Una vicenda, questa, che passa quasi in sordina rispetto alle questioni che si stanno dibattendo per la risoluzione della crisi dell’eurozona. Mentre invece dovrebbe essere considerata con maggiore attenzione, ricordando che è sulle prospettive di sviluppo dei diversi paesi che si gioca l’uscita dalla crisi, e che rispetto ad esse un ruolo fondamentale è svolto dalla trasformazione del paradigma energetico.

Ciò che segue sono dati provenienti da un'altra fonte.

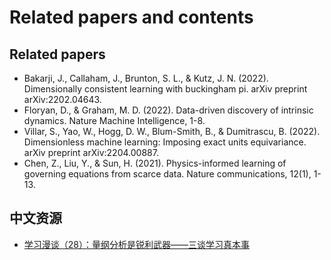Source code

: # Related papers and contents

## Related papers
- Bakarji, J., Callaham, J., Brunton, S. L., & Kutz, J. N. (2022). Dimensionally consistent learning with buckingham pi. arXiv preprint arXiv:2202.04643.
- Floryan, D., & Graham, M. D. (2022). Data-driven discovery of intrinsic dynamics. Nature Machine Intelligence, 1-8.
- Villar, S., Yao, W., Hogg, D. W., Blum-Smith, B., & Dumitrascu, B. (2022). Dimensionless machine learning: Imposing exact units equivariance. arXiv preprint arXiv:2204.00887.
- Chen, Z., Liu, Y., & Sun, H. (2021). Physics-informed learning of governing equations from scarce data. Nature communications, 12(1), 1-13.

## 中文资源
- [学习漫谈（28）：量纲分析是锐利武器——三谈学习真本事](https://blog.sciencenet.cn/blog-330732-437683.html)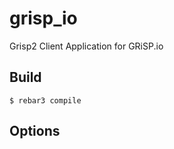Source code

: grisp_io
==================

Grisp2 Client Application for GRiSP.io


Build
-----

    $ rebar3 compile

Options
-------------------------
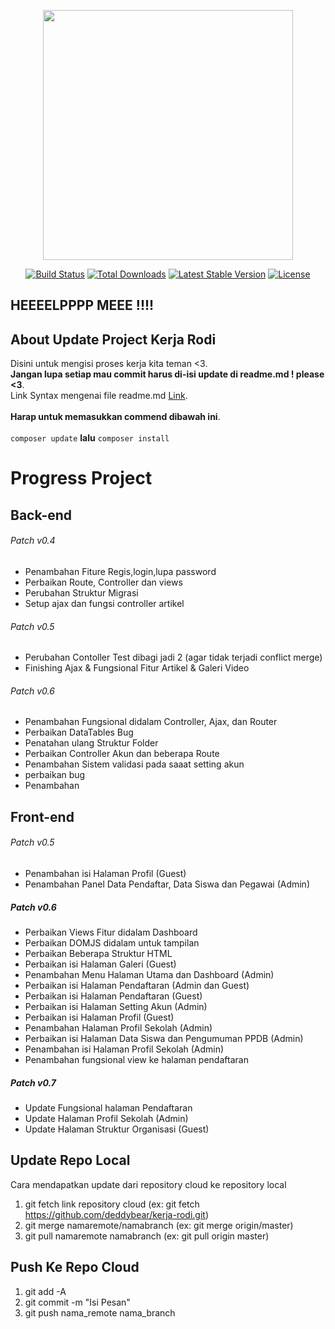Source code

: <p align="center"><a href="https://laravel.com" target="_blank"><img src="https://raw.githubusercontent.com/laravel/art/master/logo-lockup/5%20SVG/2%20CMYK/1%20Full%20Color/laravel-logolockup-cmyk-red.svg" width="400"></a></p>

<p align="center">
<a href="https://travis-ci.org/laravel/framework"><img src="https://travis-ci.org/laravel/framework.svg" alt="Build Status"></a>
<a href="https://packagist.org/packages/laravel/framework"><img src="https://poser.pugx.org/laravel/framework/d/total.svg" alt="Total Downloads"></a>
<a href="https://packagist.org/packages/laravel/framework"><img src="https://poser.pugx.org/laravel/framework/v/stable.svg" alt="Latest Stable Version"></a>
<a href="https://packagist.org/packages/laravel/framework"><img src="https://poser.pugx.org/laravel/framework/license.svg" alt="License"></a>
</p>

## HEEEELPPPP MEEE !!!!

## About Update Project Kerja Rodi
Disini untuk mengisi proses kerja kita teman <3.<br>
**Jangan lupa setiap mau commit harus di-isi update di readme.md ! please <3**.<br>
Link Syntax mengenai file readme.md [Link](https://www.markdownguide.org/basic-syntax/).<br><br>
**Harap untuk memasukkan commend dibawah ini**.<br><br>
`composer update` **lalu** `composer install`



# Progress Project
## Back-end

###### Patch v0.4
- Penambahan Fiture Regis,login,lupa password
- Perbaikan Route, Controller dan views
- Perubahan Struktur Migrasi
- Setup ajax dan fungsi controller artikel

###### Patch v0.5
- Perubahan Contoller Test dibagi jadi 2 (agar tidak terjadi conflict merge)
- Finishing Ajax & Fungsional Fitur Artikel & Galeri Video

###### Patch v0.6
- Penambahan Fungsional didalam Controller, Ajax, dan Router
- Perbaikan DataTables Bug
- Penatahan ulang Struktur Folder
- Perbaikan Controller Akun dan beberapa Route
- Penambahan Sistem validasi pada saaat setting akun 
- perbaikan bug 
- Penambahan 

## Front-end


###### Patch v0.5
- Penambahan isi Halaman Profil (Guest) 
- Penambahan Panel Data Pendaftar, Data Siswa dan Pegawai (Admin)

##### Patch v0.6
- Perbaikan Views Fitur didalam Dashboard 
- Perbaikan DOMJS didalam untuk tampilan
- Perbaikan Beberapa Struktur HTML 
- Perbaikan isi Halaman Galeri (Guest)
- Penambahan Menu Halaman Utama dan Dashboard (Admin)
- Perbaikan isi Halaman Pendaftaran (Admin dan Guest)
- Perbaikan isi Halaman Pendaftaran (Guest)
- Perbaikan isi Halaman Setting Akun (Admin)
- Perbaikan isi Halaman Profil (Guest)
- Penambahan Halaman Profil Sekolah (Admin)
- Perbaikan isi Halaman Data Siswa dan Pengumuman PPDB (Admin)
- Penambahan isi Halaman Profil Sekolah (Admin) 
- Penambahan fungsional view ke halaman pendaftaran

##### Patch v0.7
- Update Fungsional halaman Pendaftaran
- Update Halaman Profil Sekolah (Admin)
- Update Halaman Struktur Organisasi (Guest)


## Update Repo Local 

Cara mendapatkan update dari repository cloud ke repository local 

1. git fetch link repository cloud (ex: git fetch https://github.com/deddybear/kerja-rodi.git)
2. git merge namaremote/namabranch (ex: git merge origin/master)
3. git pull namaremote namabranch (ex: git pull origin master)

## Push Ke Repo Cloud

1. git add -A
2. git commit -m "Isi Pesan"
3. git push nama_remote nama_branch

Il ricorso alle fonti rinnovabili ha infatti determinato una svolta epocale dallo sfruttamento di risorse collocate in precise aree geo-economiche all’utilizzo di tecnologie per la produzione di energia da fonti liberamente disponibili e ovunque diffuse. Nel nuovo contesto è divenuta dunque centrale la capacità di sviluppare nuove tecnologie, che rendano la produzione energetica da fonti rinnovabili sempre più competitiva rispetto a quella da fonti fossili. E il corollario è che i paesi che non le producono dovranno importarle da quelli che intorno ad esse hanno creato delle vere e proprie filiere industriali.

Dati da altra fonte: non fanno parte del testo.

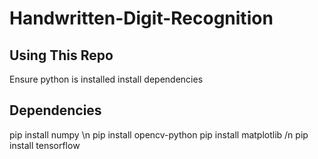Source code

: # Handwritten-Digit-Recognition
## Using This Repo
  Ensure python is installed 
  install dependencies
## Dependencies
  pip install numpy \n
  pip install opencv-python
  pip install matplotlib /n
  pip install tensorflow
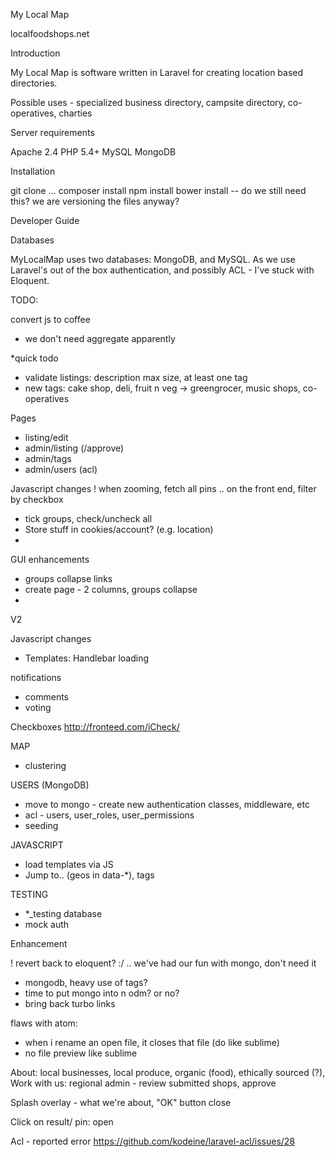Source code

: My Local Map

localfoodshops.net

Introduction

My Local Map is software written in Laravel for creating location based directories.

Possible uses - specialized business directory, campsite directory, co-operatives, charties

Server requirements

Apache 2.4
PHP 5.4+
MySQL
MongoDB

Installation

git clone ...
composer install
npm install
bower install -- do we still need this? we are versioning the files anyway?

Developer Guide

Databases

MyLocalMap uses two databases: MongoDB, and MySQL. As we use Laravel's out of the box
authentication, and possibly ACL - I've stuck with Eloquent.






TODO:

convert js to coffee
* we don't need aggregate apparently 

*quick todo
- validate listings: description max size, at least one tag
- new tags: cake shop, deli, fruit n veg -> greengrocer, music shops, co-operatives

Pages

- listing/edit
- admin/listing (/approve)
- admin/tags
- admin/users (acl)


Javascript changes
! when zooming, fetch all pins .. on the front end, filter by checkbox
- tick groups, check/uncheck all
- Store stuff in cookies/account? (e.g. location)
-

GUI enhancements
- groups collapse links
- create page - 2 columns, groups collapse
-



V2

Javascript changes
- Templates: Handlebar loading

notifications

- comments
- voting

Checkboxes
http://fronteed.com/iCheck/

MAP
- clustering

USERS (MongoDB)
- move to mongo - create new authentication classes, middleware, etc
- acl - users, user_roles, user_permissions
- seeding

JAVASCRIPT
- load templates via JS
- Jump to.. (geos in data-*), tags

TESTING
- *_testing database
- mock auth

Enhancement


! revert back to eloquent? :/ .. we've had our fun with mongo, don't need it
- mongodb, heavy use of tags?
- time to put mongo into n odm? or no?
- bring back turbo links










flaws with atom:
- when i rename an open file, it closes that file (do like sublime)
- no file preview like sublime



About: local businesses, local produce, organic (food), ethically sourced (?),
Work with us: regional admin - review submitted shops, approve

Splash overlay - what we're about, "OK" button close



Click on result/ pin: open


Acl - reported error
https://github.com/kodeine/laravel-acl/issues/28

Il fotovoltaico rappresenta un nodo centrale del cambiamento in atto: nell’ultimo quinquennio la produzione di energia fotovoltaica è cresciuta esponenzialmente, così come sono cresciuti gli investimenti per la produzione di pannelli, mirando a ridurne i costi attraverso un costante impegno in ricerca e innovazione. In questo campo le economie asiatiche hanno presto assunto una posizione di leadership, facendo leva sulle competenze accumulate nell’elettronica e nell’informatica; la Cina, ormai al suo decollo industriale – e sempre più protesa a dar vita ad una industria specializzata in settori tecnologicamente avanzati – ha colto al volo questa straordinaria opportunità.

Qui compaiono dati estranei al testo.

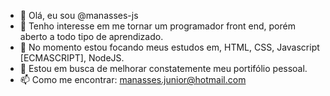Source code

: - 👋 Olá, eu sou @manasses-js
- 👀 Tenho interesse em me tornar um programador front end, porém aberto a todo tipo de aprendizado.
- 🌱 No momento estou focando meus estudos em, HTML, CSS, Javascript [ECMASCRIPT], NodeJS.
- 💞️ Estou em busca de melhorar constatemente meu portifólio pessoal.
- 📫 Como me encontrar: manasses.junior@hotmail.com 

<!---
manasses-js/manasses-js is a ✨ special ✨ repository because its `README.md` (this file) appears on your GitHub profile.
You can click the Preview link to take a look at your changes.
--->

L’Europa dal canto suo si presenta invece in ordine sparso relativamente all’assetto del suo tessuto industriale: i settori tecnologicamente avanzati risultano infatti preminenti nelle economie scandinave, in Germania e (parzialmente) in Francia e in alcune piccole economie nordiche (come l’Olanda). Ma è soprattutto la Germania ad avere investito nel fotovoltaico, conseguendo un primato al momento indiscusso. Non stupisce allora che la questione di porre dazi sui pannelli provenienti dalla Cina, ancorché condivisa da diversi paesi europei, sia stata portata all’attenzione della Commissione europea proprio da un gruppo tedesco, SolarWorld.
La Germania è già esportatrice di pannelli fotovoltaici nell’area europea, ma al tempo stesso ne importa dalla Cina. L’applicazione dei dazi tenderà dunque a favorire l’industria tedesca, incrementandone il surplus commerciale e la sudditanza di paesi come l’Italia che, avendo promosso la diffusione dell’energia fotovoltaica ma non la nascita di un’industria, ha iniziato ad accumulare crescenti deficit commerciali nel settore.
Siamo dunque di fronte all’ennesima distorsione che tende ad acuire i problemi europei: la presenza di crescenti deficit commerciali nei paesi più deboli (tra cui l’Italia), crea infatti tensioni dal punto di vista del debito complessivo che questi paesi hanno, oltre a determinare un “vincolo estero” più stringente che frena lo sviluppo che sarebbe necessario. Mentre la Germania continua a farla da padrona.